ADAV: Lassalle und die Gewerkschaften

Wegweisend für die Entwicklung der Sozialdemokratie ist die Gründung des Allgemeinen Deutschen Arbeitervereins (ADAV) unter der Führung von Ferdinand Lassalle am 23. Mai 1863 in Leipzig.

In seiner Programmschrift, dem „Offnen Antwortschreiben” an das Zentralkomitee zur Berufung eines allgemeinen deutschen Arbeiterkongresses zu Leipzig vom 1. März 1863, entwirft er nicht nur ein scharfes Bild der elenden Gegenwartslage, sondern weist zugleich den Weg in eine bessere Zukunft. Gleiches Wahlrecht und Produktivassoziationen mit Staatshilfe sind die Schlüsselworte dieses Konzepts, in dem die Gewerkschaften keinen Platz haben.

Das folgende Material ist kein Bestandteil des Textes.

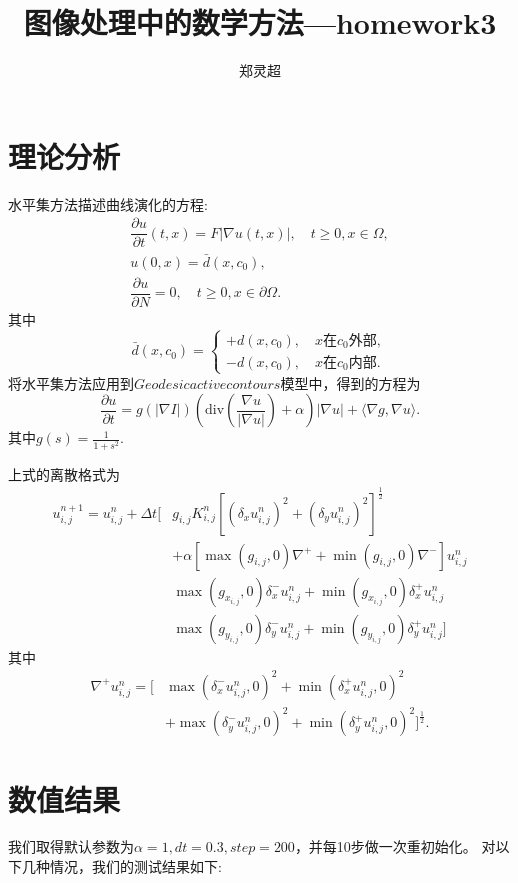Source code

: \documentclass[a4paper,  11pt]{ctexart}
\newcommand\pd[2]{\dfrac{\partial {#1}}{\partial {#2}}}
\begin{document}
\title{图像处理中的数学方法—homework3}
\author{郑灵超}
\maketitle

\section{理论分析}
  水平集方法描述曲线演化的方程:
  \begin{align}
    \pd{u}{t}(t,x) = F|\nabla u(t,x)|, \quad t\geq 0,x\in\Omega, \\
    u(0,x)=\bar{d}(x,c_0),\\
    \pd{u}{N}=0,\quad t\geq 0,x\in\partial\Omega.
  \end{align}
  其中
  \[\bar{d}(x,c_0)=
  \begin{cases}
    +d(x,c_0) ,\quad x \text{在}c_0\text{外部},\\
    -d(x,c_0) ,\quad x \text{在}c_0\text{内部}.
  \end{cases}
  \]
  将水平集方法应用到$Geodesic active contours$模型中，得到的方程为
  \[
  \pd{u}{t}=g(|\nabla I|)\left(\text{div}\left(\frac{\nabla u}{
  |\nabla u|}\right)+\alpha\right)|\nabla u|+\langle\nabla g,\nabla
  u\rangle.
  \]
  其中$g(s)=\frac{1}{1+s^2}$.

  上式的离散格式为
  \[
  \begin{aligned}
    u_{i,j}^{n+1}=u_{i,j}^n + \Delta t \Big[ & g_{i,j}K_{i,j}^n
    [(\delta_x u_{i,j}^n)^2+(\delta_y u_{i,j}^n)^2]^{\frac 12} \\
    &
    +\alpha[\max(g_{i,j},0)\nabla^++\min(g_{i,j},0)\nabla^-]u_{i,j}^n\\
    &\max(g_{x_{i,j}},0)\delta_x^- u_{i,j}^n+\min(g_{x_{i,j}},0)\delta_x^+
    u_{i,j}^n \\
    &\max(g_{y_{i,j}},0)\delta_y^- u_{i,j}^n+\min(g_{y_{i,j}},0)\delta_y^+
    u_{i,j}^n \Big]
  \end{aligned}
  \]
其中 
\[
\begin{aligned}
  \nabla^+ u_{i,j}^n = \Big[
  &\max(\delta_x^-u_{i,j}^n,0)^2 
  +\min(\delta_x^+u_{i,j}^n,0)^2 \\
  &+\max(\delta_y^-u_{i,j}^n,0)^2 
  +\min(\delta_y^+u_{i,j}^n,0)^2 
  \Big]^{\frac 12}.
\end{aligned}
\]

\section{数值结果}
我们取得默认参数为$\alpha=1,dt=0.3,step=200$，并每10步做一次重初始化。
对以下几种情况，我们的测试结果如下:
\end{document}
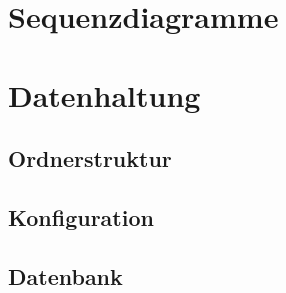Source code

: \documentclass[a4paper]{scrreprt}
\begin{document}
   \chapter{Sequenzdiagramme}

    \chapter{Datenhaltung}
        \section{Ordnerstruktur}
        \section{Konfiguration}
        \section{Datenbank}
\end{document}
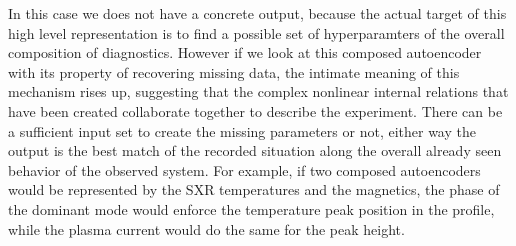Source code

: In this case we does not have a concrete output, because the actual target of this high level representation is to find a possible set of hyperparamters of the overall composition of diagnostics. However if we look at this composed autoencoder with its property of recovering missing data, the intimate meaning of this mechanism rises up, suggesting that the complex nonlinear internal relations that have been created collaborate together to describe the experiment. There can be a sufficient input set to create the missing parameters or not, either way the output is the best match of the recorded situation along the overall already seen behavior of the observed system.
For example, if two composed autoencoders would be represented by the SXR temperatures and the magnetics, the phase of the dominant mode would enforce the temperature peak position in the profile, while the plasma current would do the same for the peak height.



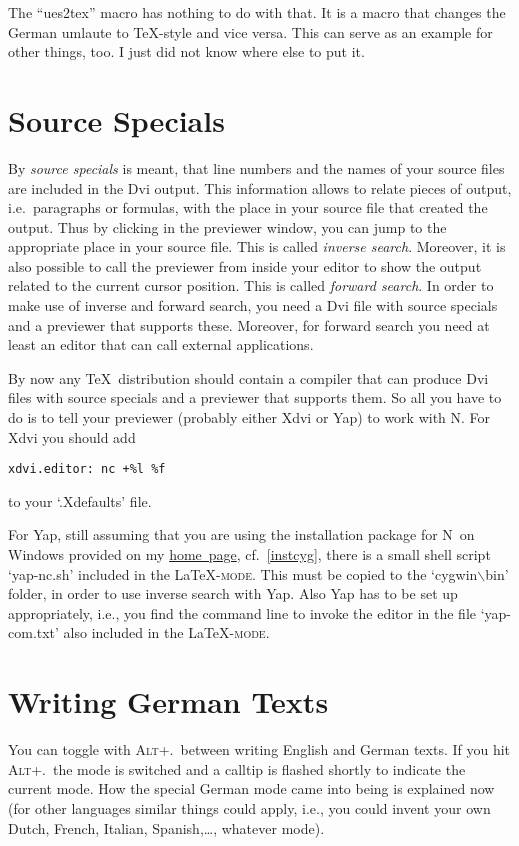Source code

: \documentclass{article}
\newcommand{\latexpack}{\LaTeX-\textsc{mode}}
\newcommand{\nedit}{N\kern-0.8pt{Edit}}
\newcommand{\myhome}{\href{http://nedit.gmxhome.de}{home~page}}
\newcommand{\keyname}[1]{\textsc{#1}}
\newcommand{\file}[1]{`#1'}
\begin{document}
The ``ues2tex'' macro has nothing to do with that. It is a macro that changes the German umlaute to \TeX-style and vice versa. This can serve as an example for other things, too. I just did not know where else to put it.

\section{Source Specials}\label{sspecials} 
By \emph{source specials} is meant, that line numbers and the names of your source files are included in the Dvi output. This information allows to relate pieces of output, i.e.~paragraphs or formulas, with the place in your source file that created the output. Thus by clicking in the previewer window, you can jump to the appropriate place in your source file. This is called \emph{inverse search}. Moreover, it is also possible to call the previewer from inside your editor to show the output related to the current cursor position. This is called \emph{forward search}. In order to make use of inverse and forward search, you need a Dvi file with source specials and a previewer that supports these. Moreover, for forward search you need at least an editor that can call external applications.

By now any \TeX\ distribution should contain a compiler that can produce Dvi files with source specials and a previewer that supports them. So all you have to do is to tell your previewer (probably either Xdvi or Yap) to work with \nedit. For Xdvi you should add%
\begin{verbatim}
xdvi.editor: nc +%l %f
\end{verbatim}%
\noindent to your \file{.Xdefaults} file. 

For Yap, still assuming that you are using the installation package for \nedit\ on Windows provided on my \myhome, cf.~\ref{instcyg},  there is a small shell script `yap-nc.sh' included in the \latexpack. This must be copied to the `cygwin$\backslash$bin' folder, in order to use inverse search with Yap. Also Yap has to be set up appropriately, i.e., you find the command line to invoke the editor in the file \file{yap-com.txt} also included in the \latexpack.


\section{Writing German Texts}\label{writegerman} 
You can toggle with \keyname{Alt+.}~between writing English and German texts. If you hit \keyname{Alt+.}~the mode is switched and a calltip is flashed shortly to indicate the current mode. How the special German mode came into being is explained now (for other languages similar things could apply, i.e., you could invent your own Dutch, French, Italian, Spanish,\ldots, whatever mode).
\end{document}

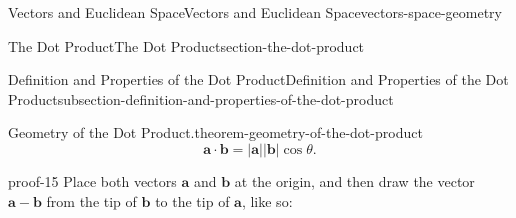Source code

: \documentclass[oneside,10pt,]{book}
\numberwithin{equation}{section}
\newcommand{\vv}[1]{\mathbf{#1}}
\begin{document}
\begin{chapterptx}{Vectors and Euclidean Space}{}{Vectors and Euclidean Space}{}{}{vectors-space-geometry}
\begin{sectionptx}{The Dot Product}{}{The Dot Product}{}{}{section-the-dot-product}
\begin{subsectionptx}{Definition and Properties of the Dot Product}{}{Definition and Properties of the Dot Product}{}{}{subsection-definition-and-properties-of-the-dot-product}
\begin{theorem}{Geometry of the Dot Product.}{}{theorem-geometry-of-the-dot-product}
%
\begin{equation*}
\vv{a}\cdot\vv{b} = |\vv{a}||\vv{b}|\cos\theta.
\end{equation*}
\end{theorem}
\begin{proofptx}{}{proof-15}
\hypertarget{p-1141}{}%
Place both vectors \(\vv{a}\) and \(\vv{b}\) at the origin, and then draw the vector \(\vv{a}-\vv{b}\) from the tip of \(\vv{b}\) to the tip of \(\vv{a}\), like so:%
\begin{figure}
\centering
{
}
\end{figure}
\end{proofptx}
\end{subsectionptx}
\end{sectionptx}
\end{chapterptx}
\end{document}
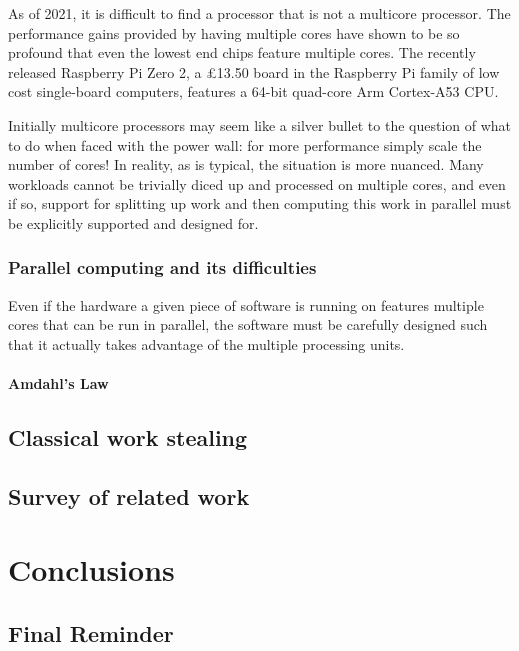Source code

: \documentclass[bsc,frontabs,singlespacing,parskip,deptreport,normalheadings]{infthesis}
\begin{document}
As of 2021, it is difficult to find a processor that is not a multicore
processor. The performance gains provided by having multiple cores have shown to
be so profound that even the lowest end chips feature multiple cores. The
recently released Raspberry Pi Zero 2, a \pounds13.50 board in the Raspberry Pi
family of low cost single-board computers, features a 64-bit quad-core Arm Cortex-A53
CPU.

Initially multicore processors may seem like a silver bullet to the question of
what to do when faced with the power wall: for more performance simply scale the
number of cores! In reality, as is typical, the situation is more nuanced. Many
workloads cannot be trivially diced up and processed on multiple cores, and even
if so, support for splitting up work and then computing this work in parallel
must be explicitly supported and designed for.

\subsection{Parallel computing and its difficulties}

Even if the hardware a given piece of software is running on features multiple
cores that can be run in parallel, the software must be carefully designed such
that it actually takes advantage of the multiple processing units. 

\subsubsection{Amdahl's Law}

\section{Classical work stealing}

\section{Survey of related work}


\chapter{Conclusions}

\section{Final Reminder}
\end{document}
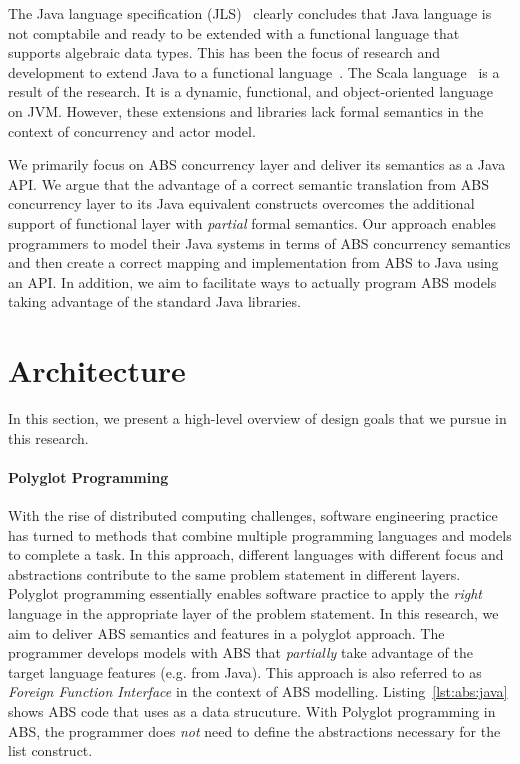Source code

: The Java language specification (JLS)~\cite{gosling2000java} clearly concludes that Java language is not comptabile and ready to be extended with a functional language that supports algebraic data types.
This has been the focus of research and development to extend Java to a functional language~\cite{odersky1997pizza,henkel2003discovering,nystrom2003polyglot,bracha1998making}.
The Scala language~\cite{odersky2004scala} is a result of the research. It is a dynamic, functional, and object-oriented language on JVM.
However, these extensions and libraries lack formal semantics in the context
of concurrency and actor model.

We primarily focus on ABS concurrency layer and deliver its semantics as a Java API.
We argue that the advantage of a correct semantic translation from ABS concurrency layer to its Java equivalent constructs overcomes the additional support of functional layer with \emph{partial} formal semantics.
Our approach enables programmers to model their Java systems in terms of ABS concurrency semantics and then create a correct mapping and implementation from ABS to Java using an API.
In addition, we aim to facilitate ways to actually program ABS models taking advantage of the standard Java libraries.

\section{Architecture}
\label{sec:intro:arch:crit}

In this section, we present a high-level overview of design goals that we pursue in this research. 

\paragraph{Polyglot Programming}
With the rise of distributed computing challenges, software engineering practice has turned to methods that combine multiple programming languages and models to complete a task. 
In this approach, different languages with different focus and abstractions contribute to the same problem statement in different layers. 
Polyglot programming essentially enables software practice to apply the \emph{right} language in the appropriate layer of the problem statement. 
In this research, we aim to deliver ABS semantics and features in a polyglot approach. 
The programmer develops models with ABS that \emph{partially} take advantage of the target language features (e.g. from Java).
This approach is also referred to as \emph{Foreign Function Interface} in the context of ABS modelling.
Listing~\ref{lst:abs:java} shows ABS code that uses  as a data strucuture.
With Polyglot programming in ABS, the programmer does \emph{not} need to define the abstractions necessary for the list construct. 

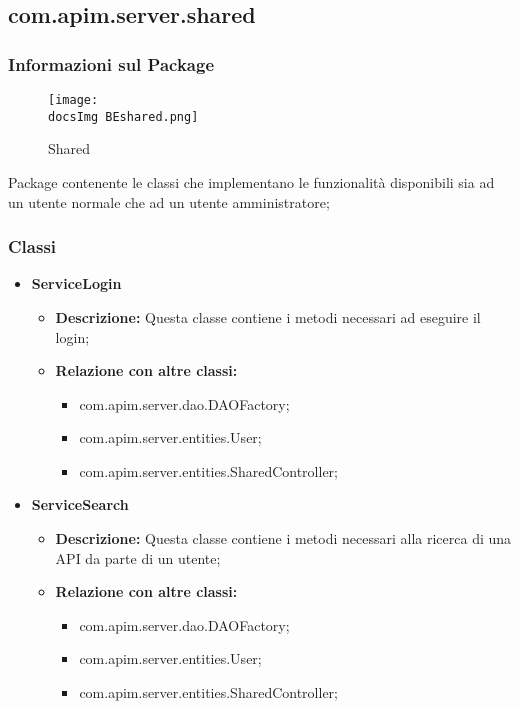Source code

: {{{       \subsection{com.apim.server.shared}{
    \subsubsection{Informazioni sul Package}
        \begin{figure}[ht]
          \centering
          \texttt{[image: \\docsImg BEshared.png]}
          \caption{Shared}
          \label{Shared}
        \end{figure}
        Package  contenente le classi che implementano le funzionalità disponibili sia ad un utente normale che ad un utente amministratore;
        \subsubsection{Classi}
        \begin{itemize} \itemsep1pt
          \item \textbf{ServiceLogin}
          \begin{itemize}
            \item \textbf{Descrizione:} Questa classe contiene i metodi necessari ad eseguire il login;
            \item \textbf{Relazione con altre classi:}
            \begin{itemize}
              \item com.apim.server.dao.DAOFactory;
              \item com.apim.server.entities.User;
              \item com.apim.server.entities.SharedController;
            \end{itemize}
          \end{itemize}
          \item \textbf{ServiceSearch}
          \begin{itemize}
            \item \textbf{Descrizione:} Questa classe contiene i metodi necessari alla ricerca di una API da parte di un utente;
            \item \textbf{Relazione con altre classi:}
            \begin{itemize}
              \item com.apim.server.dao.DAOFactory;
              \item com.apim.server.entities.User;
              \item com.apim.server.entities.SharedController;

\end{itemize}
\end{itemize}
\end{itemize}}}}}
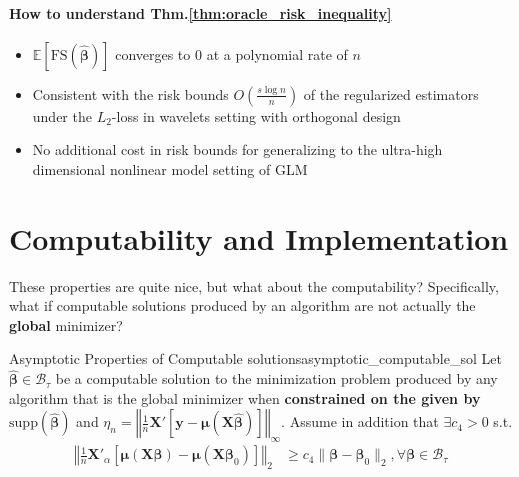 \documentclass[twoside]{article}
\begin{document}
\paragraph*{How to understand Thm.\ref{thm:oracle_risk_inequality}}
\begin{itemize}
    \item $\mathbb{E}\left[\mathrm{FS}\left(\hat{\boldsymbol{\beta}}\right)\right]$ converges to 0 at a polynomial rate of $n$
    \item Consistent with the risk bounds $O\left(\frac{s\log n}{n}\right)$ of the regularized estimators under the $L_2$-loss in wavelets setting with orthogonal design 
    \item No additional cost in risk bounds for generalizing to the ultra-high dimensional nonlinear model setting of GLM
\end{itemize}

\section{Computability and Implementation}
These properties are quite nice, but what about the computability? Specifically, what if computable solutions produced by an algorithm are not actually the \textbf{global} minimizer?
\begin{theorem}{Asymptotic Properties of Computable solutions}{asymptotic_computable_sol}
    Let $\hat{\boldsymbol{\beta}} \in \mathcal{B}_{\tau}$ be a computable solution to the minimization problem produced by any algorithm that is the global minimizer when \textbf{constrained on the  given by} $\mathrm{supp}\left( \hat{\boldsymbol{\beta}} \right)$ and $\eta_n =\left\Vert \frac{1}{n}\mathbf{X}'\left[\mathbf{y}-\boldsymbol{\mu}\left( \mathbf{X}\hat{\boldsymbol{\beta}} \right)\right] \right\Vert _{\infty}$.
    Assume in addition that $\exists c_4 >0$ s.t. 
    \begin{align*}
        \left\Vert \frac{1}{n}\mathbf{X}'_{\alpha}\left[ \boldsymbol{\mu}\left( \mathbf{X}\boldsymbol{\beta} \right)-\boldsymbol{\mu}\left( \mathbf{X}\boldsymbol{\beta}_0 \right)\right] \right\Vert _2 & \geq c_4 \lVert \boldsymbol{\beta}-\boldsymbol{\beta}_0\rVert _2,\forall \boldsymbol{\beta}\in\mathcal{B}_{\tau}
    \end{align*}
\end{theorem}

\newpage


\end{document}

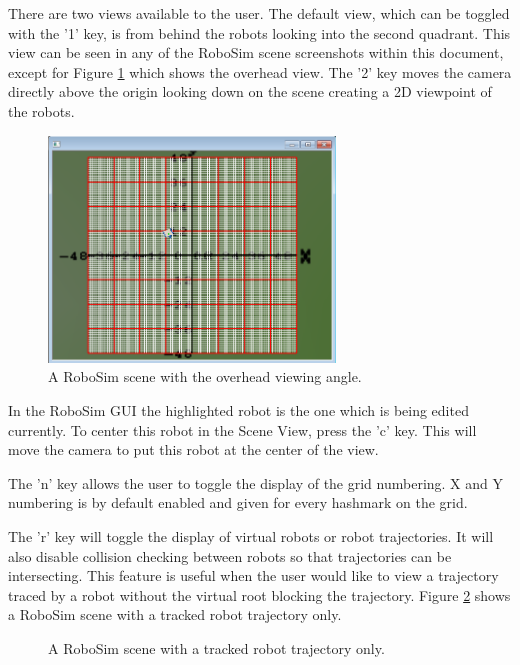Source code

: \documentclass{article}
\begin{document}
There are two views available to the user.  The default view, which can be
toggled with the '1' key, is from behind the robots looking into the second
quadrant.  This view can be seen in any of the RoboSim scene screenshots within
this document, except for Figure \ref{fig:robosim_overhead} which shows the
overhead view.  The '2' key moves the camera directly above the origin looking
down on the scene creating a 2D viewpoint of the robots.
\begin{figure}[H]
	\begin{center}
		\includegraphics[width=3in]{pictures/robosim_overhead}
	\end{center}
	\caption{A RoboSim scene with the overhead viewing angle.}
	\label{fig:robosim_overhead}
\end{figure}

In the RoboSim GUI the highlighted robot is the one which is being edited
currently.  To center this robot in the Scene View, press the 'c' key.  This
will move the camera to put this robot at the center of the view.

The 'n' key allows the user to toggle the display of the grid numbering.  X and
Y numbering is by default enabled and given for every hashmark on the grid.

The 'r' key will toggle the display of virtual robots or robot trajectories.  It
will also disable collision checking between robots so that trajectories can be
intersecting.  This feature is useful when the user would like to view a
trajectory traced by a robot without the virtual root blocking the trajectory.
Figure \ref{fig:robosim_norobot} shows a RoboSim scene with a tracked robot
trajectory only.
\begin{figure}[H]
	\begin{center}
	\end{center}
	\caption{A RoboSim scene with a tracked robot trajectory only.}
	\label{fig:robosim_norobot}
\end{figure}
\end{document}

Gewerkschaftliche Arbeit wird überdies als sinnlos betrachtet. In seinem „Offnen Antwortschreiben” entwickelt Lassalle in Auseinandersetzung mit der Idee der Konsumvereine das „eherne Lohngesetz”. Danach könne der Arbeitslohn nicht dauerhaft über das Existenzminimum steigen, da sich bei gestiegenem Lohn die Arbeitsbevölkerung vermehren und dann das vergrößerte Arbeitskräfteangebot den Lohn wieder drücken werde. Zwar sieht Lassalle in der Organisation der Arbeiterschaft die Voraussetzung zur Erlangung politischen Einflusses. Gemeint ist aber nur das Wachsen der parteipolitische Organisation – des ADAV, dessen Mitgliederzahl nur langsam, auf 4.600 im Sommer 1864, wächst.

„Offnes Antwortschreiben” von Ferdinand Lassalle (pdf)

Erst angesichts des Zulaufs zu den Gewerkschaften, ringt sich der ADAV, nach Lassalles Tod (1864) von Johann Baptist von Schweitzer geführt, zur Anerkennung dieses Zweiges der Arbeiterbewegung durch. F. W. Fritzsche, ein ADAV-Funktionär, übernimmt schließlich sogar die Führung einer Gewerkschaft, die des Zigarrenarbeiter-Verbandes. Es ist freilich nicht auszuschließen, dass von Schweitzer, der seine Vorbehalte gegen Gewerkschaften nie verhohlen hat, die Gründung von Gewerkschaften auch deswegen betreibt, weil zu erwarten war, dass die Anhänger der 1864 in London gebildeten Internationalen Arbeiterassoziation (IAA) bald eigene Verbände schaffen würden.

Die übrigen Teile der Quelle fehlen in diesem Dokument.